───── Data provided ─────
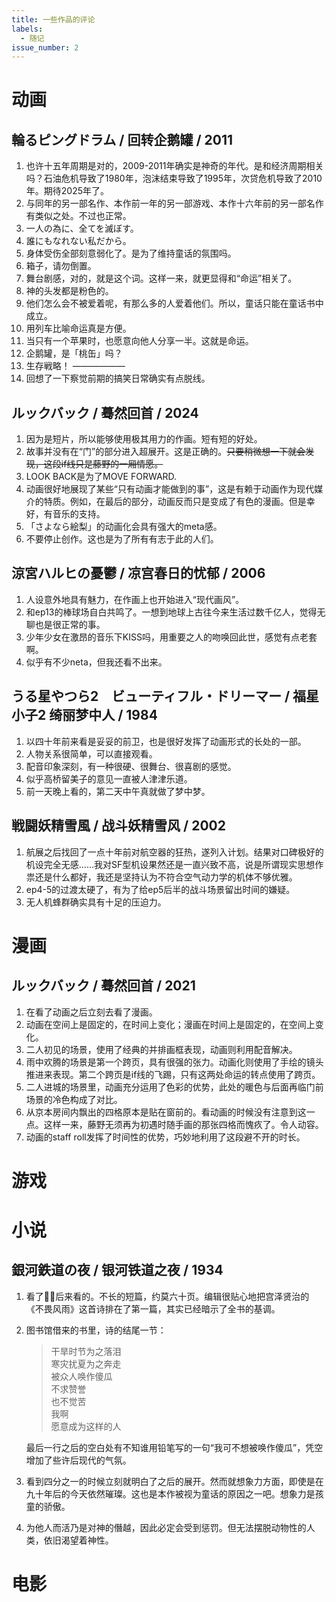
 ```yaml
---
title: 一些作品的评论
labels:
  - 随记
issue_number: 2
---
```


# 动画

## 輪るピングドラム / 回转企鹅罐 / 2011

1. 也许十五年周期是对的，2009-2011年确实是神奇的年代。是和经济周期相关吗？石油危机导致了1980年，泡沫结束导致了1995年，次贷危机导致了2010年。期待2025年了。
2. 与同年的另一部名作、本作前一年的另一部游戏、本作十六年前的另一部名作有类似之处。不过也正常。
3. 一人の為に、全てを滅ぼす。
4. 誰にもなれない私だから。
5. 身体受伤全部刻意弱化了。是为了维持童话的氛围吗。
6. 箱子，请勿倒置。
7. 舞台剧感，对的，就是这个词。这样一来，就更显得和“命运”相关了。
8. 神的头发都是粉色的。
9. 他们怎么会不被爱着呢，有那么多的人爱着他们。所以，童话只能在童话书中成立。
10. 用列车比喻命运真是方便。
11. 当只有一个苹果时，也愿意向他人分享一半。这就是命运。
12. 企鹅罐，是「桃缶」吗？
13. 生存戦略！
——————
14. 回想了一下察觉前期的搞笑日常确实有点脱线。


## ルックバック / 蓦然回首 / 2024

1. 因为是短片，所以能够使用极其用力的作画。短有短的好处。
2. 故事并没有在“门”的部分进入超展开。这是正确的。~~只要稍微想一下就会发现，这段if线只是藤野的一厢情愿。~~
3. LOOK BACK是为了MOVE FORWARD.
4. 动画很好地展现了某些“只有动画才能做到的事”，这是有赖于动画作为现代媒介的特质。例如，在最后的部分，动画反而只是变成了有色的漫画。但是幸好，有音乐的支持。
5. 「さよなら絵梨」的动画化会具有强大的meta感。
6. 不要停止创作。这也是为了所有有志于此的人们。

## 涼宮ハルヒの憂鬱 / 凉宫春日的忧郁 / 2006

1. 人设意外地具有魅力，在作画上也开始进入“现代画风”。
2. 和ep13的棒球场自白共鸣了。一想到地球上古往今来生活过数千亿人，觉得无聊也是很正常的事。
3. 少年少女在激昂的音乐下KISS吗，用重要之人的吻唤回此世，感觉有点老套啊。
4. 似乎有不少neta，但我还看不出来。

## うる星やつら2　ビューティフル・ドリーマー / 福星小子2 绮丽梦中人 / 1984

1. 以四十年前来看是妥妥的前卫，也是很好发挥了动画形式的长处的一部。
2. 人物关系很简单，可以直接观看。
3. 配音印象深刻，有一种很硬、很舞台、很喜剧的感觉。
4. 似乎高桥留美子的意见一直被人津津乐道。
5. 前一天晚上看的，第二天中午真就做了梦中梦。

## 戦闘妖精雪風 / 战斗妖精雪风 / 2002
1. 航展之后找回了一点十年前对航空器的狂热，遂列入计划。结果对口碑极好的机设完全无感……我对SF型机设果然还是一直兴致不高，说是所谓现实思想作祟还是什么都好，我还是坚持认为不符合空气动力学的机体不够优雅。
2. ep4-5的过渡太硬了，有为了给ep5后半的战斗场景留出时间的嫌疑。
3. 无人机蜂群确实具有十足的压迫力。

# 漫画

## ルックバック / 蓦然回首 / 2021
1. 在看了动画之后立刻去看了漫画。
2. 动画在空间上是固定的，在时间上变化；漫画在时间上是固定的，在空间上变化。
3. 二人初见的场景，使用了经典的并排画框表现，动画则利用配音解决。
4. 雨中欢腾的场景是第一个跨页，具有很强的张力。动画化则使用了手绘的镜头推进来表现。第二个跨页是if线的飞踢，只有这两处命运的转点使用了跨页。
5. 二人进城的场景里，动画充分运用了色彩的优势，此处的暖色与后面再临门前场景的冷色构成了对比。
6. 从京本房间内飘出的四格原本是贴在窗前的。看动画的时候没有注意到这一点。这样一来，藤野无须再为初遇时随手画的那张四格而愧疚了。令人动容。
7. 动画的staff roll发挥了时间性的优势，巧妙地利用了这段避不开的时长。

# 游戏

# 小说

## 銀河鉄道の夜 / 银河铁道之夜 / 1934

1. 看了🐧🥫后来看的。不长的短篇，约莫六十页。编辑很贴心地把宫泽贤治的《不畏风雨》这首诗排在了第一篇，其实已经暗示了全书的基调。
2. 图书馆借来的书里，诗的结尾一节：
   
    > 干旱时节为之落泪  
    寒灾扰夏为之奔走  
    被众人唤作傻瓜  
    不求赞誉  
    也不觉苦  
    我啊  
    愿意成为这样的人  

    最后一行之后的空白处有不知谁用铅笔写的一句“我可不想被唤作傻瓜”，凭空增加了些许后现代的气氛。

3. 看到四分之一的时候立刻就明白了之后的展开。然而就想象力方面，即使是在九十年后的今天依然璀璨。这也是本作被视为童话的原因之一吧。想象力是孩童的骄傲。
4. 为他人而活乃是对神的僭越，因此必定会受到惩罚。但无法摆脱动物性的人类，依旧渴望着神性。

# 电影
─────
**Task details:**
Count how many lines above include the word "这样一来" and answer with that figure only.

**Answer box:**
2